A Leonardo, figlio di Guglielmo figlio di Bonaccio (da cui Fi’ Bonacci), si deve tradizionalmente la diffusione nel mondo occidentale dei numeri arabi e della numerazione posizionale: cioè, semplificando, l’invenzione dello zero. Invenzione che permise di compiere le operazioni matematiche in maniera molto più rapida e semplice di quanto non avvenisse fino a quel momento con i numeri romani (composti come erano da lettere). I numeri utilizzati da Fibonacci erano quelli che gli Arabi avevano, a loro volta, mutuato dagli Indiani. Leonardo era figlio di un impiegato della dogana di Bugia, in Algeria, e fu proprio dai colleghi arabi del padre che apprese il sistema di calcolo che rivoluzionò il mondo. Attraverso il suo Liber abaci (1202-1208) la numerazione araba fu resa nota a tutto l’Occidente.
Non tutti sanno che, ben prima dell’apparizione del libro di Fibonacci, alcuni notai utilizzavano già le cifre arabe. Non altrettante sono, però, le attestazioni di un uso concreto di questi numeri.
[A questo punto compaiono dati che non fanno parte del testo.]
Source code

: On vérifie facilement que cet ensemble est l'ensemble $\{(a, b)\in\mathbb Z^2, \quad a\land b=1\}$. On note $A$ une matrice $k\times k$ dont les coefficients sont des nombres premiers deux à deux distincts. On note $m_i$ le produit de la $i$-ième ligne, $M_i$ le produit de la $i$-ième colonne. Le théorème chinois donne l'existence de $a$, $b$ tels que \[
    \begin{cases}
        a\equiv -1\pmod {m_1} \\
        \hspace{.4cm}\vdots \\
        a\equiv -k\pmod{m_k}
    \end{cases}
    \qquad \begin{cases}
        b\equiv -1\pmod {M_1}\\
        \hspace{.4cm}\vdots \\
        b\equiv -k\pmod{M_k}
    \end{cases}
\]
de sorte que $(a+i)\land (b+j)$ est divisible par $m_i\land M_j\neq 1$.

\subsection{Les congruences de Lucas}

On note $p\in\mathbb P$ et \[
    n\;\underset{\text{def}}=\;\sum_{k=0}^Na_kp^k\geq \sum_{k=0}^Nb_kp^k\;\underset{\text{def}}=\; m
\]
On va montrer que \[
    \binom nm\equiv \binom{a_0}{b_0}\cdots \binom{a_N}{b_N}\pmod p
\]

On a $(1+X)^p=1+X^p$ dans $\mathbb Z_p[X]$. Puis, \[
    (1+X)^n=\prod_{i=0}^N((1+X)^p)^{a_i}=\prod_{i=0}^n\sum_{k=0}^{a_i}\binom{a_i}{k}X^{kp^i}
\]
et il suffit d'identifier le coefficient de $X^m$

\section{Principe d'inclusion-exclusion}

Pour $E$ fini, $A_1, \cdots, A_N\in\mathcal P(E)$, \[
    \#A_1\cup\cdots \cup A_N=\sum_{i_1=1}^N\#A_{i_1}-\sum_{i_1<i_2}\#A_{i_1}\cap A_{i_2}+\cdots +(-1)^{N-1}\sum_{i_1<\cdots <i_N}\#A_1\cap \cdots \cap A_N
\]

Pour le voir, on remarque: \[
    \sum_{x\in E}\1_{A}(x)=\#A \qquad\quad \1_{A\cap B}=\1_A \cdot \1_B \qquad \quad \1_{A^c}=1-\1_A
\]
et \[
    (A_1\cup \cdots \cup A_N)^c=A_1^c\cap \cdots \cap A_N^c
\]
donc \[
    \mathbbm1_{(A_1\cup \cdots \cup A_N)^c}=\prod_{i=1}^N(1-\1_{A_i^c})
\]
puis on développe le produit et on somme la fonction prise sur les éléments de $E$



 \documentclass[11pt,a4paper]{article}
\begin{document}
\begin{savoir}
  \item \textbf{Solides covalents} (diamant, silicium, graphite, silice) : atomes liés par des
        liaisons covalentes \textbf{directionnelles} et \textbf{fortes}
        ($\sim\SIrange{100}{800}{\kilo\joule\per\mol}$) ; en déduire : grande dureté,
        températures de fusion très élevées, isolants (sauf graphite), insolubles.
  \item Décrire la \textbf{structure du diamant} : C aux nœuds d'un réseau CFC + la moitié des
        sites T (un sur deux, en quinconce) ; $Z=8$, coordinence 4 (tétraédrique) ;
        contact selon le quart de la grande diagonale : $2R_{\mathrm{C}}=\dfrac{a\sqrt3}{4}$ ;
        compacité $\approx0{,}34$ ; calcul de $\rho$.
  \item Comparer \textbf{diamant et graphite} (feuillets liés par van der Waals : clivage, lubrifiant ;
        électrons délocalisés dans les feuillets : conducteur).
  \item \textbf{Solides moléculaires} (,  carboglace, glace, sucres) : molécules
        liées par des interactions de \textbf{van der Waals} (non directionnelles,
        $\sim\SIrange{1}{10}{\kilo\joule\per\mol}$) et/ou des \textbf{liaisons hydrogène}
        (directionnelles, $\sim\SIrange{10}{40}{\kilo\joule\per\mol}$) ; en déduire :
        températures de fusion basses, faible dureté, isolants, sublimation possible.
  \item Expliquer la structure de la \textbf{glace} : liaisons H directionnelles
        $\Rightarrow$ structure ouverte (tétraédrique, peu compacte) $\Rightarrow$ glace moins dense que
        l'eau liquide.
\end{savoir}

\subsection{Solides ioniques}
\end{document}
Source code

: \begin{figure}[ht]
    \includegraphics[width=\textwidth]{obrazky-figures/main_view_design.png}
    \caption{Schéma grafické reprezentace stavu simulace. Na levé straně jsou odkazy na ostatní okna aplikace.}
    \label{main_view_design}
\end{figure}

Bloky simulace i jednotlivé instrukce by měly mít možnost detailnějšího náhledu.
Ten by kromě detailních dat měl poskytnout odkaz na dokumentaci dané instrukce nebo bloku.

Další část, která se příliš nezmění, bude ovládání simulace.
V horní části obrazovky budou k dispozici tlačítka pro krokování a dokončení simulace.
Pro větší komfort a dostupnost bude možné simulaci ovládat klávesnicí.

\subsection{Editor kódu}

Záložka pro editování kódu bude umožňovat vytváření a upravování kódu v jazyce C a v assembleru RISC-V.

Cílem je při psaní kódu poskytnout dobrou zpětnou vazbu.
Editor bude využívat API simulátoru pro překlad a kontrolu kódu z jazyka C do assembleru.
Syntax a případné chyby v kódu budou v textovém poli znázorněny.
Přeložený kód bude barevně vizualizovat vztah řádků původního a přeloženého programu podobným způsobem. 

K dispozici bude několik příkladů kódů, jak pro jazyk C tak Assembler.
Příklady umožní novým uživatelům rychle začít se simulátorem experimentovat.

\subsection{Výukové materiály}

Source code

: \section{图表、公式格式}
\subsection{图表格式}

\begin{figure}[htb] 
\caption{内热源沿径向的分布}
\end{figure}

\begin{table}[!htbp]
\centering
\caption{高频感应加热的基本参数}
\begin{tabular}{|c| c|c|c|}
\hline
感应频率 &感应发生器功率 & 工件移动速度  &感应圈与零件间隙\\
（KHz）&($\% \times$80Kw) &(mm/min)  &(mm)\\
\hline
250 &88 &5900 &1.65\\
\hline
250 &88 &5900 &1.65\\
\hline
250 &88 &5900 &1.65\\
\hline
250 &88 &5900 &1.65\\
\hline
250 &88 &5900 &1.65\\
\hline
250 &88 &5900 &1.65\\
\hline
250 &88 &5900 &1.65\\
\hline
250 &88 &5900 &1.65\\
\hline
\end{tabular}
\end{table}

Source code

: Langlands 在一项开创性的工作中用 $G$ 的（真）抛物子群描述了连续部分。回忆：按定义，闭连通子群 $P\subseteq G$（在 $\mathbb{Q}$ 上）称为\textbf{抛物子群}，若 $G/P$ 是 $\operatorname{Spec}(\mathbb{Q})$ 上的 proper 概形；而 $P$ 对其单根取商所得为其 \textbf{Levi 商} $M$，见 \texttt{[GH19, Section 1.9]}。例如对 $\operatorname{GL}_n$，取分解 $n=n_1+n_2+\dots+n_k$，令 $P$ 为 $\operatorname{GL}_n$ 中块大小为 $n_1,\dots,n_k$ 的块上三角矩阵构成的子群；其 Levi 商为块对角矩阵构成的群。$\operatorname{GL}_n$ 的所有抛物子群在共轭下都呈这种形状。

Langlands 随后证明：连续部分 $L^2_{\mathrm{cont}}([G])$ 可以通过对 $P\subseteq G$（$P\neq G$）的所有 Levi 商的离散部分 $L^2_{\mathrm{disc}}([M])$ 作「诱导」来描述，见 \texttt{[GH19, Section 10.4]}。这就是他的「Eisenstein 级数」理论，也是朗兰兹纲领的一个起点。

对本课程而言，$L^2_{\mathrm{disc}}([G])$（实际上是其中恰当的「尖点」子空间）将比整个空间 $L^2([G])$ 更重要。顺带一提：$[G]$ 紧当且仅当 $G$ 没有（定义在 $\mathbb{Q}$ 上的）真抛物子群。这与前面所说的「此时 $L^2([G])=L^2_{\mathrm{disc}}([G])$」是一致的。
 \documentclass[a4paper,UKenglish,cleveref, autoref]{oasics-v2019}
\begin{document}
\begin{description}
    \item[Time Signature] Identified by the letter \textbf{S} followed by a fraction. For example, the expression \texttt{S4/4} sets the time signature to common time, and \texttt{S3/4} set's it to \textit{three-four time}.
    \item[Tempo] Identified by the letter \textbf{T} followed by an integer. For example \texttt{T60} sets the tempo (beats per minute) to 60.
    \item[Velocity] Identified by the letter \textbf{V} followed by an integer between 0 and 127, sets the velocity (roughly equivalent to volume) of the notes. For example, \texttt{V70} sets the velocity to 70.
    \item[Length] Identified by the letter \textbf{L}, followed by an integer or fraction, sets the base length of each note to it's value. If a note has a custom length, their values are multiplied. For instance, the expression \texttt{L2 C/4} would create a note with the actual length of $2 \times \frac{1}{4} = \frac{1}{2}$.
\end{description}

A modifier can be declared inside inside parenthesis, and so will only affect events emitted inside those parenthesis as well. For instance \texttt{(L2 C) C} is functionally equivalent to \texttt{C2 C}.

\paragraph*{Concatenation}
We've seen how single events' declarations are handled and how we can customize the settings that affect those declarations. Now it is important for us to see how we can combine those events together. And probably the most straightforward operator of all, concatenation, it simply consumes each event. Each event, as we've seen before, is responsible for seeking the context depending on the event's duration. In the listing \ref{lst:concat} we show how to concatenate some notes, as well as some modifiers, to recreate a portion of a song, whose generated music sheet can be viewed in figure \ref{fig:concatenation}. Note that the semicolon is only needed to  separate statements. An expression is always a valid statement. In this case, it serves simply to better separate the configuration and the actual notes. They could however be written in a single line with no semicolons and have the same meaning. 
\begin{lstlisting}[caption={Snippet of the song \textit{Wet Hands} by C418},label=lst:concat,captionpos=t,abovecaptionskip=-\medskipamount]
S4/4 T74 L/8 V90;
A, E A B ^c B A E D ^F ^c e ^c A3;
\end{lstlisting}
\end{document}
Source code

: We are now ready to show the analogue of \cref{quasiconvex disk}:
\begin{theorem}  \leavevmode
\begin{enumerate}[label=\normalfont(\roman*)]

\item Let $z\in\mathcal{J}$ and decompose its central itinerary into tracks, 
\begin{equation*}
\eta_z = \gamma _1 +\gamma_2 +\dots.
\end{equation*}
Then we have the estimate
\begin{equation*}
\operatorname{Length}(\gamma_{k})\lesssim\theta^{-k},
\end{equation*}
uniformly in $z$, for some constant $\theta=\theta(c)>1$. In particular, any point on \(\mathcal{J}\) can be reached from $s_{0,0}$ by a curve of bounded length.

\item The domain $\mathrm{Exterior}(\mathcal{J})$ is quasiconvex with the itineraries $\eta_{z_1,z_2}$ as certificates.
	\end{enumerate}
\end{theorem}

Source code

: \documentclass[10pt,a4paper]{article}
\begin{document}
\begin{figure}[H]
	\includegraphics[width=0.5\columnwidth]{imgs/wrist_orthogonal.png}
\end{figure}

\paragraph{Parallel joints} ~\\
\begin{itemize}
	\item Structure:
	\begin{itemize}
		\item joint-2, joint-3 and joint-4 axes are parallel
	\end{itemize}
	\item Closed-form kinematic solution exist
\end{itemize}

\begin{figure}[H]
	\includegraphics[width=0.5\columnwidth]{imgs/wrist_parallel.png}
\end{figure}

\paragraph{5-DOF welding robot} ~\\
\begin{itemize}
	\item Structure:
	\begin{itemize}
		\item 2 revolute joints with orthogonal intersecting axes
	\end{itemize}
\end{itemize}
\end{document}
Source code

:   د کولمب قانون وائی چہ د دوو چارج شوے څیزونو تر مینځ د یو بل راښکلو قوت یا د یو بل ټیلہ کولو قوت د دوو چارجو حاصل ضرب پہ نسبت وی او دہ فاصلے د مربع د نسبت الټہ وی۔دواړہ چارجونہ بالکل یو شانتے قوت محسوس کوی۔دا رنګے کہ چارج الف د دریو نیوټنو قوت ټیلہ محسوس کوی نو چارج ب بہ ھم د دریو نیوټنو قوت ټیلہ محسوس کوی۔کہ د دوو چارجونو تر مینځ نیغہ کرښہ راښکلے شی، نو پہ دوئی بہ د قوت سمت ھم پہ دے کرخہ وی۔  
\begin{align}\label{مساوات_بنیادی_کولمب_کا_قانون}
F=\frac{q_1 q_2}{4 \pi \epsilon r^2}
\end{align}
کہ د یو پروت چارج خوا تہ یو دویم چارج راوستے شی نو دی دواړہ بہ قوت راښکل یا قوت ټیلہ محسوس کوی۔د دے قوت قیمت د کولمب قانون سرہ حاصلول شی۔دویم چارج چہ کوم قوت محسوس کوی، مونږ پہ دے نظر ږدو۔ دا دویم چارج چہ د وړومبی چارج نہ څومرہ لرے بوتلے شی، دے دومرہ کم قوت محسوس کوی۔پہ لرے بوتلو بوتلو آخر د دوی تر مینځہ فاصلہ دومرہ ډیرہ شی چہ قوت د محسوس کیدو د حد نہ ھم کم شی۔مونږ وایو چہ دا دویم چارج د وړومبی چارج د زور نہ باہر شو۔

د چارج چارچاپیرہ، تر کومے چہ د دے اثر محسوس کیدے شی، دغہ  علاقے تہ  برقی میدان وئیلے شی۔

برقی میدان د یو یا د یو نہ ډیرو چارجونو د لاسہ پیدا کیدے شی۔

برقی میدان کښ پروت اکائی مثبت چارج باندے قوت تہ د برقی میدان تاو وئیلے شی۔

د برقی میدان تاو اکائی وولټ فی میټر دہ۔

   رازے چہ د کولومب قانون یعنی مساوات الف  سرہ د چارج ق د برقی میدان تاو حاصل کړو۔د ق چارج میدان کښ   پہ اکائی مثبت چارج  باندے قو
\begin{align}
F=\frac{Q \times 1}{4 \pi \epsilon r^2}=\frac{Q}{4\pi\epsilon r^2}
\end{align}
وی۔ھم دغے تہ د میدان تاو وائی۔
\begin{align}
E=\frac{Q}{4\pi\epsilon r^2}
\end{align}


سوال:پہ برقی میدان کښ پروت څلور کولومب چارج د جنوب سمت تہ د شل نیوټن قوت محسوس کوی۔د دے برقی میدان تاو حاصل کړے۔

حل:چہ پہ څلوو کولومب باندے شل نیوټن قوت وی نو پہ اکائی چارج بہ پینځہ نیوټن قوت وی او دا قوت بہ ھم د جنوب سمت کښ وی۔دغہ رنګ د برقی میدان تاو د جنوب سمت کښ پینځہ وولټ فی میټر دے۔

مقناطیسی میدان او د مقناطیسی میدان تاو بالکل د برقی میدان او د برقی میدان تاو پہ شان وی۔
Tra queste, merita segnalare il caso del notaio Raniero di Perugia che tra la fine del XII e l’inizio del XIII secolo utilizzava sapientemente le cifre arabe per annotare il numero delle righe che componevano i suoi instrumenta [vedi I Notai] in modo che non potessero essere in alcun modo contraffatti.
Il termine zero deriva dall’arabo sifr, che significa “vuoto”. Questo termine veniva spesso tradotto in latino per semplice assonanza con zephyrus (figura della mitologia greca, personificazione del vento di ponente). Lo stesso Fibonacci utilizzò il termine zefiro nel suo Liber abaci per indicare lo zero.